### Exercise details
Given the records below, would you repeat exactly the lines that begin at the one containing "for each telemetry?" and end at the one containing "4. Consult with", inclusive?

━━━━━ Entries shown ━━━━━

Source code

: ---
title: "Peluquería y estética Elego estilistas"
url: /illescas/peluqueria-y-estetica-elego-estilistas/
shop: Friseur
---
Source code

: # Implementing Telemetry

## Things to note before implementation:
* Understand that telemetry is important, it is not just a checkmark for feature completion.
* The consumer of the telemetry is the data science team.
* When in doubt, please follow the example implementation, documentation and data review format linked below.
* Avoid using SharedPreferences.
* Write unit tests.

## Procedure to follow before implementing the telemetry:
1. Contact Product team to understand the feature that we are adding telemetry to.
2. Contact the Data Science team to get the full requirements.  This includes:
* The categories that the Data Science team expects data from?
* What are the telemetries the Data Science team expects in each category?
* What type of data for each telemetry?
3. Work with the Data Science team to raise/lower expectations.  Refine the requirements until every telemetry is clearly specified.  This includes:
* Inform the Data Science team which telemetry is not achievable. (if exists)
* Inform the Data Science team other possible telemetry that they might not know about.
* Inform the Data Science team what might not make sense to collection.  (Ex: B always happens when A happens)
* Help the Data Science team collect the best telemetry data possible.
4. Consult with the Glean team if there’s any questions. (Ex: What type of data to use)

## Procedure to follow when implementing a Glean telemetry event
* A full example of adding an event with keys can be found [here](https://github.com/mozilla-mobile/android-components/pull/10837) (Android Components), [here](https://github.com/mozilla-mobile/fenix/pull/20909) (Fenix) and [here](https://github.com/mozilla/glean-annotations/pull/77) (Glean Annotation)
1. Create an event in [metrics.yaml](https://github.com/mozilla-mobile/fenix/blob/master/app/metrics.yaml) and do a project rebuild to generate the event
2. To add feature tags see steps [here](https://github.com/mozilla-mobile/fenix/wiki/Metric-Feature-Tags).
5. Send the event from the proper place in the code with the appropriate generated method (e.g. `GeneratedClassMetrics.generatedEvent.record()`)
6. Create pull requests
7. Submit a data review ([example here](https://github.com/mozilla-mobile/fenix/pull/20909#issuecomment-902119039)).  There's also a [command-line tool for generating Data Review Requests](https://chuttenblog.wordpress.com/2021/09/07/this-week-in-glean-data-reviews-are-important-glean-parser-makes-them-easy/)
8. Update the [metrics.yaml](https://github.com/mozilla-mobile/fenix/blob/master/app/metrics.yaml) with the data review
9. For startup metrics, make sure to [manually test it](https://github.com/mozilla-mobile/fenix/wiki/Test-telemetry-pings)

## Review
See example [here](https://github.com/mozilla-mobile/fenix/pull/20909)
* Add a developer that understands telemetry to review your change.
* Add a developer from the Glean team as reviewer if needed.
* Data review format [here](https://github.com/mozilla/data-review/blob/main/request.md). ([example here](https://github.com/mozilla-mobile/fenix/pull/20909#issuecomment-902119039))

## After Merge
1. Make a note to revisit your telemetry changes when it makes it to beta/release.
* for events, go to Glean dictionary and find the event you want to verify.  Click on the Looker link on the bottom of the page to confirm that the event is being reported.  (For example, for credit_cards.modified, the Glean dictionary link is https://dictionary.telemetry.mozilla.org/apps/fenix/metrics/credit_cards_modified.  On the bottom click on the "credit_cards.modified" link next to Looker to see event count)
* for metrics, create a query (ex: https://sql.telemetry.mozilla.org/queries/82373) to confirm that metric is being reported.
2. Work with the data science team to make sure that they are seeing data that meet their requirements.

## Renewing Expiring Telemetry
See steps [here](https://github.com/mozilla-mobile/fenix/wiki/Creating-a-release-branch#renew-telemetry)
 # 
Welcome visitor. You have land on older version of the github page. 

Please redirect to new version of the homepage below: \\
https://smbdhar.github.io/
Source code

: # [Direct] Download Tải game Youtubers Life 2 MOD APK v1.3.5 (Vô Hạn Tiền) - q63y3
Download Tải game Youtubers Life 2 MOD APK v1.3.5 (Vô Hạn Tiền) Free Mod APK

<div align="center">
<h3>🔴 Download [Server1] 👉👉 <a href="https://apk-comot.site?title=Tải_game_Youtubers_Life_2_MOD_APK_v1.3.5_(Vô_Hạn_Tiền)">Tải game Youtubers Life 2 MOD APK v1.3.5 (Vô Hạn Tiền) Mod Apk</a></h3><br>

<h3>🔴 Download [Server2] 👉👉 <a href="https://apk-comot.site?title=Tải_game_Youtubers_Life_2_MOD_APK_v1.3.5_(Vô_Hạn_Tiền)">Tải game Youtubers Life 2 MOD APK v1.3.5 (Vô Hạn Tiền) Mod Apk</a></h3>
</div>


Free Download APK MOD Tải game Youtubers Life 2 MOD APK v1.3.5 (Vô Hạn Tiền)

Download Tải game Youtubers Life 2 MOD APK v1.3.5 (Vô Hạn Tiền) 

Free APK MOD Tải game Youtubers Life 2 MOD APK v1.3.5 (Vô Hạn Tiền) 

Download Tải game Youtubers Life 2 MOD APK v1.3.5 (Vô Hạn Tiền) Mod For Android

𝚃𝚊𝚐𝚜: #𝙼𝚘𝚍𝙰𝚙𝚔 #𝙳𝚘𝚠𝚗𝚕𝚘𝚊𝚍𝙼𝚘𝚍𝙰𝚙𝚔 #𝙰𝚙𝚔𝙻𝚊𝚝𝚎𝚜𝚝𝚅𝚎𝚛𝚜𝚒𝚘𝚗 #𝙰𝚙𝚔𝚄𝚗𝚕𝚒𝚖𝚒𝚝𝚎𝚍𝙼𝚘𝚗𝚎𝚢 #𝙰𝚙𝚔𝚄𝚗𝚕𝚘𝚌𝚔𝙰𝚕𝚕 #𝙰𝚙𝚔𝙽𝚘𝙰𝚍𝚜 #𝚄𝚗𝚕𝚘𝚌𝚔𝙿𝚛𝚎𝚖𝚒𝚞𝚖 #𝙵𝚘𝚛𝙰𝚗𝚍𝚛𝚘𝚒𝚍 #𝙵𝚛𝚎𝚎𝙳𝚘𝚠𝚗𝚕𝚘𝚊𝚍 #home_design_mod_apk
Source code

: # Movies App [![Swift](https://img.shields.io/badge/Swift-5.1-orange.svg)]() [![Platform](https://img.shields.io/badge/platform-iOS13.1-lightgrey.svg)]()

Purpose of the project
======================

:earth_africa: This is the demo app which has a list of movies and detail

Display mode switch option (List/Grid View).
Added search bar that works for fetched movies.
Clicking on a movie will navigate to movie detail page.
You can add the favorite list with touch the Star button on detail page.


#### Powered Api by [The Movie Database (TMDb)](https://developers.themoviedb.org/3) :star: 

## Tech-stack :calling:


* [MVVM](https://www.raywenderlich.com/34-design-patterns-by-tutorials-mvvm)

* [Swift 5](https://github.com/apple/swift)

━━━━━
━━━━━ Entries shown ━━━━━

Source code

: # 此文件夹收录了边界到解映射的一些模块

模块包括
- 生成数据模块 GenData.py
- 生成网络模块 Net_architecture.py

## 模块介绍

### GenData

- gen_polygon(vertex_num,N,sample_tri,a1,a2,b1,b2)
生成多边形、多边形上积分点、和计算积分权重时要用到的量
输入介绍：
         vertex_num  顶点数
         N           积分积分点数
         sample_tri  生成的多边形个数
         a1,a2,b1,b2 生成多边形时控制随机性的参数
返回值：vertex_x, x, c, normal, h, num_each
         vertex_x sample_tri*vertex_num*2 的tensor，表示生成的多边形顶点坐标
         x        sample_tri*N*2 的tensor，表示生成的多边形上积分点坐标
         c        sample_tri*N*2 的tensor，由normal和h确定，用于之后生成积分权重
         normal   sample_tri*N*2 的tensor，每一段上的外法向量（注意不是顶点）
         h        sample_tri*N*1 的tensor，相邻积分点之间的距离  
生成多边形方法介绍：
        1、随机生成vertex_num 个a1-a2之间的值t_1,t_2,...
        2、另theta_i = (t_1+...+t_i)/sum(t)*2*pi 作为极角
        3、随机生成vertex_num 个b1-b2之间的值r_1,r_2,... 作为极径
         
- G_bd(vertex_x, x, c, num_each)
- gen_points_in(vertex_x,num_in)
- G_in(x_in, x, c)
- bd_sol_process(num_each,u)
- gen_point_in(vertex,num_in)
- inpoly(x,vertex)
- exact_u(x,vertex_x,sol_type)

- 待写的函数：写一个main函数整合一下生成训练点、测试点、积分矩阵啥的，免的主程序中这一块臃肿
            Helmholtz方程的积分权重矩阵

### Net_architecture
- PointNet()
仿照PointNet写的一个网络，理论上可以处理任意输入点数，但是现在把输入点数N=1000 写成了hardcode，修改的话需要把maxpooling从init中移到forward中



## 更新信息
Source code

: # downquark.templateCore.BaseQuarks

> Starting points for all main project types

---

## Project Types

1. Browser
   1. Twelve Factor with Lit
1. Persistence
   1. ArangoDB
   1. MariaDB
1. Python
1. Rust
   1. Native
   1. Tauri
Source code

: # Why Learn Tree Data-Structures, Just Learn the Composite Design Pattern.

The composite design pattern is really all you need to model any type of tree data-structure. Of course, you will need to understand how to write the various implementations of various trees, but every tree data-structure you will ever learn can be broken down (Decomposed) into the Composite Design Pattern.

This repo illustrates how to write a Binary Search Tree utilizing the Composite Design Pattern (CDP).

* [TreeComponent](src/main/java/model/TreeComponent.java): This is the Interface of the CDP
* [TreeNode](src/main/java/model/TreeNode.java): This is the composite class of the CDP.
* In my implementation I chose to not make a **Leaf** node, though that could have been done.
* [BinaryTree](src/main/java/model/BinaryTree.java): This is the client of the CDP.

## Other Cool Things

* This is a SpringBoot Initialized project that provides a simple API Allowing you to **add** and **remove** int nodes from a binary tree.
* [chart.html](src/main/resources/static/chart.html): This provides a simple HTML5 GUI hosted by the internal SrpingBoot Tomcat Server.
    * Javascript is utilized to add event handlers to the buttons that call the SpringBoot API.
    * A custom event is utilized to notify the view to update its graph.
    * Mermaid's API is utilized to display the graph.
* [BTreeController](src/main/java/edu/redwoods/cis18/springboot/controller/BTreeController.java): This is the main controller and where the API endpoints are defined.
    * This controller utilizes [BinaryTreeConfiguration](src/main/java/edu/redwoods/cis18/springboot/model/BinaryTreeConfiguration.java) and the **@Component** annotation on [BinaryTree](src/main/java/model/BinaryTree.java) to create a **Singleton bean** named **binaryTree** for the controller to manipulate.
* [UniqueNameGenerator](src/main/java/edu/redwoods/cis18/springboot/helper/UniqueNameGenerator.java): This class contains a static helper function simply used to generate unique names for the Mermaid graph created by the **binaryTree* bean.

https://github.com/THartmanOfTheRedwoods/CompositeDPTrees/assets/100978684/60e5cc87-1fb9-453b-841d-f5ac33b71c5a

━━━━━

### Answer section
* What type of data for each telemetry?
3. Work with the Data Science team to raise/lower expectations.  Refine the requirements until every telemetry is clearly specified.  This includes:
* Inform the Data Science team which telemetry is not achievable. (if exists)
* Inform the Data Science team other possible telemetry that they might not know about.
* Inform the Data Science team what might not make sense to collection.  (Ex: B always happens when A happens)
* Help the Data Science team collect the best telemetry data possible.
4. Consult with the Glean team if there’s any questions. (Ex: What type of data to use)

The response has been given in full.